We might laugh, but it goes to show the deep-seated unease at Mark’s presentation of Jesus in this encounter. Show this passage to anyone who isn’t conditioned by concerns about traditional Christian Christology, and they will tell you that it hardly shows Jesus in a complimentary light. This is about Jesus, not the woman, learning a lesson about grace and inclusiveness.
Look at how Mark sets it up. Jesus has just explained that the evil things that come from within are what defile (v23). Then follows an exchange – a conversation. The very first words to be reported after v23 – the very next “thing from within” to emerge – come from Jesus (the Gentile woman’s request for healing is in indirect speech). And what we hear is: “Let the children be fed first, for it is not fair to take the children’s food and throw it to the dogs!” Now, however much we may want to major on the fact that Jesus is not being necessarily offensive or harsh in suggesting that “salvation comes first to the Jews”, we cannot escape the harshness of “dogs”. This was a term of real contempt and abuse – the equivalent of “nigger” or “kaffir” or “kike”. What makes it worse is that Jesus isn’t using this heatedly: he’s completely dismissive of her. It’s standard, crude, unthinking prejudice.

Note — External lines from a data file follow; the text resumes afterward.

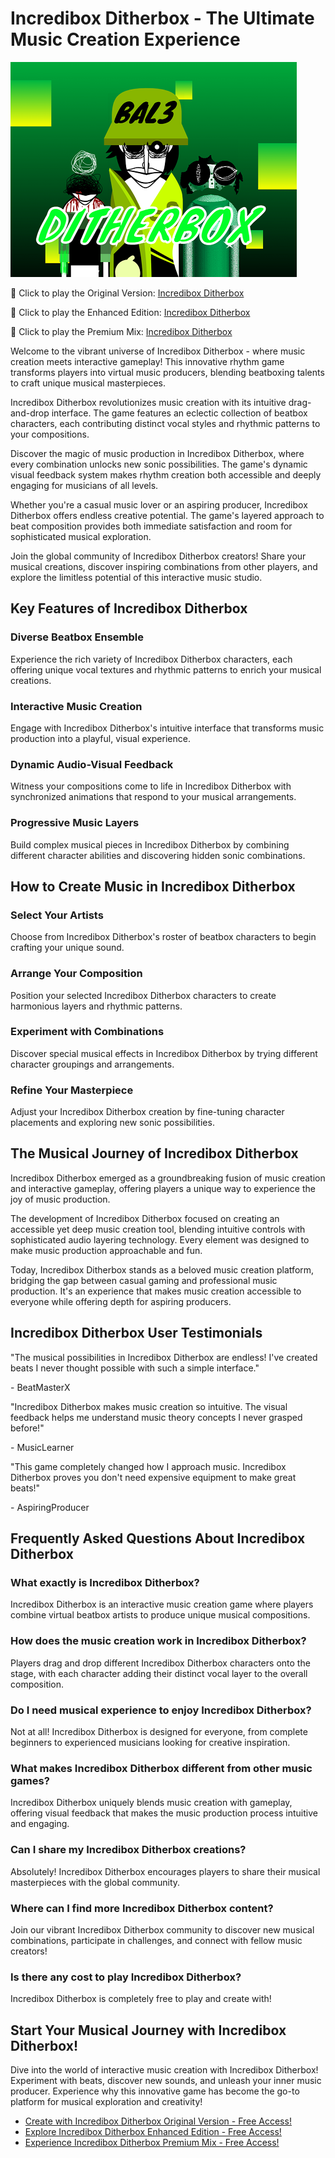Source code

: # Incredibox Ditherbox - The Ultimate Music Creation Experience

![Incredibox Ditherbox](https://raw.githubusercontent.com/sprunkiscrunkly/incredibox-ditherbox/refs/heads/main/incredibox-ditherbox.png "Incredibox Ditherbox")

🎵 Click to play the Original Version: [Incredibox Ditherbox](https://sprunksters.com/incredibox-ditherbox/ "Incredibox Ditherbox")

🎵 Click to play the Enhanced Edition: [Incredibox Ditherbox](https://sprunkiscrunkly.com/incredibox-ditherbox/ "Incredibox Ditherbox")

🎵 Click to play the Premium Mix: [Incredibox Ditherbox](https://sprunkipyramixed.com/incredibox-ditherbox/ "Incredibox Ditherbox")

Welcome to the vibrant universe of Incredibox Ditherbox - where music creation meets interactive gameplay! This innovative rhythm game transforms players into virtual music producers, blending beatboxing talents to craft unique musical masterpieces.

Incredibox Ditherbox revolutionizes music creation with its intuitive drag-and-drop interface. The game features an eclectic collection of beatbox characters, each contributing distinct vocal styles and rhythmic patterns to your compositions.

Discover the magic of music production in Incredibox Ditherbox, where every combination unlocks new sonic possibilities. The game's dynamic visual feedback system makes rhythm creation both accessible and deeply engaging for musicians of all levels.

Whether you're a casual music lover or an aspiring producer, Incredibox Ditherbox offers endless creative potential. The game's layered approach to beat composition provides both immediate satisfaction and room for sophisticated musical exploration.

Join the global community of Incredibox Ditherbox creators! Share your musical creations, discover inspiring combinations from other players, and explore the limitless potential of this interactive music studio.

## Key Features of Incredibox Ditherbox

### Diverse Beatbox Ensemble

Experience the rich variety of Incredibox Ditherbox characters, each offering unique vocal textures and rhythmic patterns to enrich your musical creations.

### Interactive Music Creation

Engage with Incredibox Ditherbox's intuitive interface that transforms music production into a playful, visual experience.

### Dynamic Audio-Visual Feedback

Witness your compositions come to life in Incredibox Ditherbox with synchronized animations that respond to your musical arrangements.

### Progressive Music Layers

Build complex musical pieces in Incredibox Ditherbox by combining different character abilities and discovering hidden sonic combinations.

## How to Create Music in Incredibox Ditherbox

### Select Your Artists

Choose from Incredibox Ditherbox's roster of beatbox characters to begin crafting your unique sound.

### Arrange Your Composition

Position your selected Incredibox Ditherbox characters to create harmonious layers and rhythmic patterns.

### Experiment with Combinations

Discover special musical effects in Incredibox Ditherbox by trying different character groupings and arrangements.

### Refine Your Masterpiece

Adjust your Incredibox Ditherbox creation by fine-tuning character placements and exploring new sonic possibilities.

## The Musical Journey of Incredibox Ditherbox

Incredibox Ditherbox emerged as a groundbreaking fusion of music creation and interactive gameplay, offering players a unique way to experience the joy of music production.

The development of Incredibox Ditherbox focused on creating an accessible yet deep music creation tool, blending intuitive controls with sophisticated audio layering technology. Every element was designed to make music production approachable and fun.

Today, Incredibox Ditherbox stands as a beloved music creation platform, bridging the gap between casual gaming and professional music production. It's an experience that makes music creation accessible to everyone while offering depth for aspiring producers.

## Incredibox Ditherbox User Testimonials

"The musical possibilities in Incredibox Ditherbox are endless! I've created beats I never thought possible with such a simple interface."

\- BeatMasterX

"Incredibox Ditherbox makes music creation so intuitive. The visual feedback helps me understand music theory concepts I never grasped before!"

\- MusicLearner

"This game completely changed how I approach music. Incredibox Ditherbox proves you don't need expensive equipment to make great beats!"

\- AspiringProducer

## Frequently Asked Questions About Incredibox Ditherbox

### What exactly is Incredibox Ditherbox?

Incredibox Ditherbox is an interactive music creation game where players combine virtual beatbox artists to produce unique musical compositions.

### How does the music creation work in Incredibox Ditherbox?

Players drag and drop different Incredibox Ditherbox characters onto the stage, with each character adding their distinct vocal layer to the overall composition.

### Do I need musical experience to enjoy Incredibox Ditherbox?

Not at all! Incredibox Ditherbox is designed for everyone, from complete beginners to experienced musicians looking for creative inspiration.

### What makes Incredibox Ditherbox different from other music games?

Incredibox Ditherbox uniquely blends music creation with gameplay, offering visual feedback that makes the music production process intuitive and engaging.

### Can I share my Incredibox Ditherbox creations?

Absolutely! Incredibox Ditherbox encourages players to share their musical masterpieces with the global community.

### Where can I find more Incredibox Ditherbox content?

Join our vibrant Incredibox Ditherbox community to discover new musical combinations, participate in challenges, and connect with fellow music creators!

### Is there any cost to play Incredibox Ditherbox?

Incredibox Ditherbox is completely free to play and create with!

## Start Your Musical Journey with Incredibox Ditherbox!

Dive into the world of interactive music creation with Incredibox Ditherbox! Experiment with beats, discover new sounds, and unleash your inner music producer. Experience why this innovative game has become the go-to platform for musical exploration and creativity!

- [Create with Incredibox Ditherbox Original Version - Free Access!](https://sprunksters.com/incredibox-ditherbox/)
- [Explore Incredibox Ditherbox Enhanced Edition - Free Access!](https://sprunkiscrunkly.com/incredibox-ditherbox/)
- [Experience Incredibox Ditherbox Premium Mix - Free Access!](https://sprunkipyramixed.com/incredibox-ditherbox/)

Remember, he’s trying to escape notice. Here comes a woman with a request – and Jesus moves to brush her away and move on. Yet she won’t let that happen. Her response is both unexpected and audacious: she takes Jesus’ words and turns them back on him. “Yes, I may be a dog, but are you so hard-hearted that you won’t even throw me a crumb?”
We almost sense Jesus’ surprise. He stops in his tracks, “seeing” her for the first time – as a mother, a woman, a human being, a child of God. Mark presents this as a “conversion experience” for Jesus. Jesus realises something he hadn’t realised before: the “Bread” (the use of “crumb” isn’t accidental) is for all people, not just the Jews! And eight verses later, as a result, Jesus feeds a huge crowd of Gentiles – with bread! And look at the contrast between Jesus’ responses here and then in 8:2: “I have compassion for the crowd …” Do you see? He’s learned compassion for Gentiles – from the woman!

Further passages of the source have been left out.